Closeup of the power cable of the table: it's secured with a 3D printed clamp. This connects to the power outlet that automatically switches on the dust collection (currently the shop vac or two of them). So anything that draws sufficient power from the table engages the dust collection.
This is the emergency stop push button, mounted to a 3D printed lid. The button is a circuit breaker, i.e., a normally connected (NC) switch. When pushed, power will fail and the magnetic main power switch disengages and power is kept off.

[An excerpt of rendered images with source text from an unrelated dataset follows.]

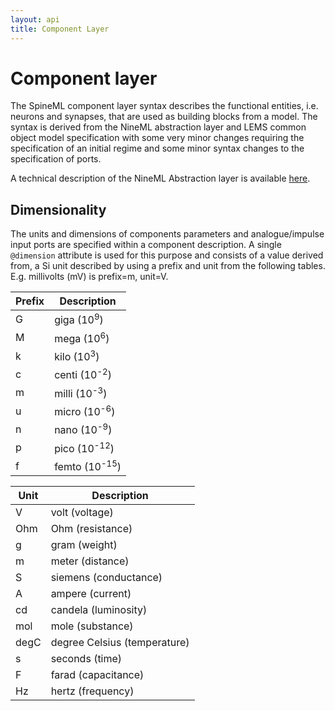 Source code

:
 ```yaml
---
layout: api
title: Component Layer
---
```


# Component layer

The SpineML component layer syntax describes the functional entities, i.e. neurons and synapses, that are used as building blocks from a model. The syntax is derived from the NineML abstraction layer and LEMS common object model specification with some very minor changes requiring the specification of an initial regime and some minor syntax changes to the specification of ports.

A technical description of the NineML Abstraction layer is available [here](http://software.incf.org/software/nineml/wiki/nineml-specification/nineml-specifications#SECTION01030).

## Dimensionality

The units and dimensions of components parameters and analogue/impulse input ports are specified within a component description. A single ```@dimension``` attribute is used for this purpose and consists of a value derived from, a Si unit described by using a prefix and unit from the following tables. E.g. millivolts (mV) is prefix=m, unit=V.

| Prefix | Description |
| --- | --- |
| G | giga (10<sup>9</sup>) |
| M | mega (10<sup>6</sup>) |
| k | kilo (10<sup>3</sup>) |
| c | centi (10<sup>-2</sup>) |
| m | milli (10<sup>-3</sup>) |
| u | micro (10<sup>-6</sup>) |
| n | nano (10<sup>-9</sup>) |
| p | pico (10<sup>-12</sup>) |
| f | femto (10<sup>-15</sup>) |

| Unit | Description |
| --- | --- |
| V | volt (voltage) |
| Ohm | Ohm (resistance) |
| g | gram (weight) |
| m | meter (distance) |
| S | siemens (conductance) |
| A | ampere (current) |
| cd | candela (luminosity) |
| mol | mole (substance) |
| degC | degree Celsius (temperature) |
| s | seconds (time) |
| F | farad (capacitance) |
| Hz | hertz (frequency) |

This is a momentary switch, i.e., it reconnects when released, so only together with the magnetic main switch, power is kept off. It would surely be possible to use a switch here that stays off by itself, like the mentioned rotate for on and push for off switches, but I think there are enough ways to switch off power now, and I do not want to go on quests for the reason why the saw does not switch on.
This is the third wooden box with the emergency stop button. It is connected to the main power box to deactivate power right at the inlet of the table. This also uses a Hirschmann STA connector, but it is not visible here.
Finally, this is an overview of the cabling on the underside of the table. I printed a few cable holders to guide the cables. The result is quite neat, maybe too neat for this picture where the cabling is barely visible. The main power box is bottom-right, the appliance power box is top-right, and the emergency off box is on the left.
In the next episode, we will be tackling a problem with the saw itself: it has a very useful electronic motor brake when used as a hand-held device. The brake stops the rotating blade within one second or so. But that brake triggers only with the built-in switch, but not when power is disconnected to the saw, like the table does. So the saw keeps rotating for a while (a long while when you are impatient to look at the cut-off you just made). This needs to be fixed for safety reasons.